SCALE: Selective Resource Allocation for Overcoming Performance Bottlenecks in Mathematical Test-time Scaling

TL;DR

The paper tackles the bottleneck in test-time compute scaling for mathematical reasoning caused by uniform resource allocation across sub-problems. It introduces SCALE, a cognitively inspired framework that decomposes problems, scores sub-problem difficulty, adaptively assigns System 1 or System 2 processing, and executes sub-problems with preserving context, thereby concentrating resources on challenging steps. Empirically, SCALE yields substantial accuracy gains (up to ~13.8 points on AIME25) and substantial token-efficiency improvements (33-53% fewer tokens) across multiple models; it also extends to non-reasoning models by generating high-quality synthetic traces for supervised fine-tuning, achieving large cross-architecture improvements. The approach validates the selective-allocation hypothesis, preserves inference-time scaling laws, and offers a practical, model-agnostic path to more efficient mathematical reasoning at inference time.

Abstract

Test-time compute scaling has emerged as a powerful paradigm for enhancing mathematical reasoning in large language models (LLMs) by allocating additional computational resources during inference. However, current methods employ uniform resource distribution across all reasoning sub-problems, creating fundamental bottlenecks where challenging sub-problems receive insufficient attention while routine operations consume disproportionate resources. This uniform allocation creates performance bottlenecks where additional computational resources yield diminishing returns. Inspired by dual-process theory, we propose \textbf{SCALE} (Selective Resource Allocation), a framework that selectively allocates computational resources based on sub-problem difficulty. SCALE operates through four stages: (1) problem decomposition into sequential reasoning sub-problems, (2) difficulty assessment of each sub-problem to distinguish between routine operations and computationally challenging sub-problems, (3) selective processing mode assignment between System 1 for simple sub-problems and System 2 for complex ones, and (4) sequential execution with context propagation. By concentrating resources on challenging sub-problems while processing routine operations efficiently, SCALE achieves substantial performance improvements with superior resource utilization. Extensive experiments demonstrate that SCALE significantly outperforms uniform scaling baselines, achieving accuracy improvements of up to 13.75 percentage points (57.50% to 71.25% on AIME25) while reducing computational costs by 33%-53%, representing a major advance in test-time scaling that addresses fundamental limitations of current approaches.

Paper Structure

This paper contains 21 sections, 7 equations, 2 figures, 3 tables.

Figures (2)

  • Figure 1: SCALE Framework Overview.

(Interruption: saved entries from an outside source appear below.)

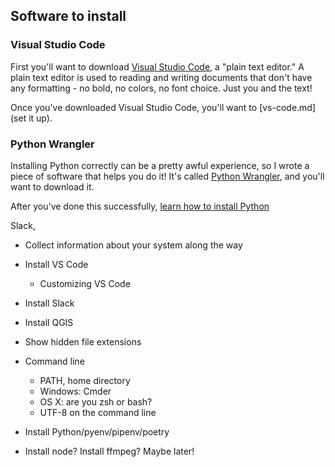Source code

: ## Software to install

### Visual Studio Code

First you'll want to download [Visual Studio Code](https://code.visualstudio.com/), a "plain text editor." A plain text editor is used to reading and writing documents that don't have any formatting - no bold, no colors, no font choice. Just you and the text!

Once you've downloaded Visual Studio Code, you'll want to [vs-code.md](set it up).

### Python Wrangler

Installing Python correctly can be a pretty awful experience, so I wrote a piece of software that helps you do it! It's called [Python Wrangler](http://littlecolumns.com/tools/python-wrangler/), and you'll want to download it.

After you've done this successfully, [learn how to install Python](install-python.md)

 Slack, 

* Collect information about your system along the way

* Install VS Code
    * Customizing VS Code
* Install Slack
* Install QGIS
* Show hidden file extensions


* Command line
    * PATH, home directory
    * Windows: Cmder
    * OS X: are you zsh or bash?
    * UTF-8 on the command line

* Install Python/pyenv/pipenv/poetry

* Install node? Install ffmpeg? Maybe later!

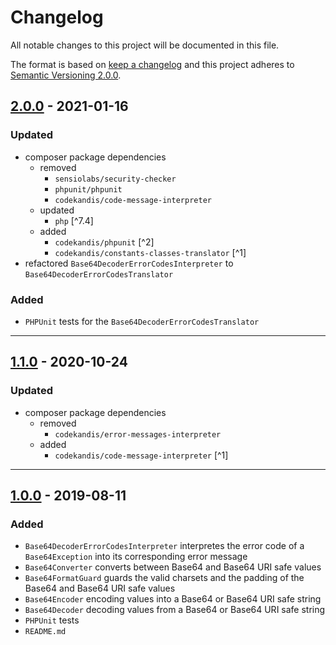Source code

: # Changelog

All notable changes to this project will be documented in this file.

The format is based on [keep a changelog][xtlink-keep-a-changelog]
and this project adheres to [Semantic Versioning 2.0.0][xtlink-semantic-versioning].

## [2.0.0] - 2021-01-16

### Updated

* composer package dependencies
  * removed
    * `sensiolabs/security-checker`
    * `phpunit/phpunit`
    * `codekandis/code-message-interpreter`
  * updated
    * `php` [^7.4]
  * added
    * `codekandis/phpunit` [^2]
    * `codekandis/constants-classes-translator` [^1]
* refactored `Base64DecoderErrorCodesInterpreter` to `Base64DecoderErrorCodesTranslator`

### Added

* `PHPUnit` tests for the `Base64DecoderErrorCodesTranslator`

[2.0.0]: https://github.com/codekandis/base64-codec/compare/1.1.0...2.0.0

---
## [1.1.0] - 2020-10-24

### Updated

* composer package dependencies
  * removed
    * `codekandis/error-messages-interpreter`
  * added
    * `codekandis/code-message-interpreter` [^1]

[1.1.0]: https://github.com/codekandis/base64-codec/compare/1.0.0...1.1.0

---
## [1.0.0] - 2019-08-11

### Added

* `Base64DecoderErrorCodesInterpreter` interpretes the error code of a `Base64Exception` into its corresponding error message
* `Base64Converter` converts between Base64 and Base64 URI safe values
* `Base64FormatGuard` guards the valid charsets and the padding of the Base64 and Base64 URI safe values
* `Base64Encoder` encoding values into a Base64 or Base64 URI safe string
* `Base64Decoder` decoding values from a Base64 or Base64 URI safe string
* `PHPUnit` tests
* `README.md`

[1.0.0]: https://github.com/codekandis/base64-codec/tree/1.0.0



[xtlink-keep-a-changelog]: http://keepachangelog.com/en/1.0.0/
[xtlink-semantic-versioning]: http://semver.org/spec/v2.0.0.html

SCALE operates through four stages: (1) Problem Decomposition - breaks the mathematical problem into sequential sub-problems; (2) Difficulty Assessment - computes difficulty scores for each sub-problem to distinguish between routine operations and computationally challenging sub-problems; (3) Adaptive Mode Selection - assigns sub-problems to either fast processing (System 1) or deliberate reasoning (System 2) based on difficulty threshold; (4) Sequential Execution - processes sub-problems with full context propagation. This selective resource allocation concentrates computation on challenging sub-problems while efficiently handling routine ones.
  • Figure 2: Inference-time scaling of SCALE for Qwen3-32B-SCALE across three benchmarks.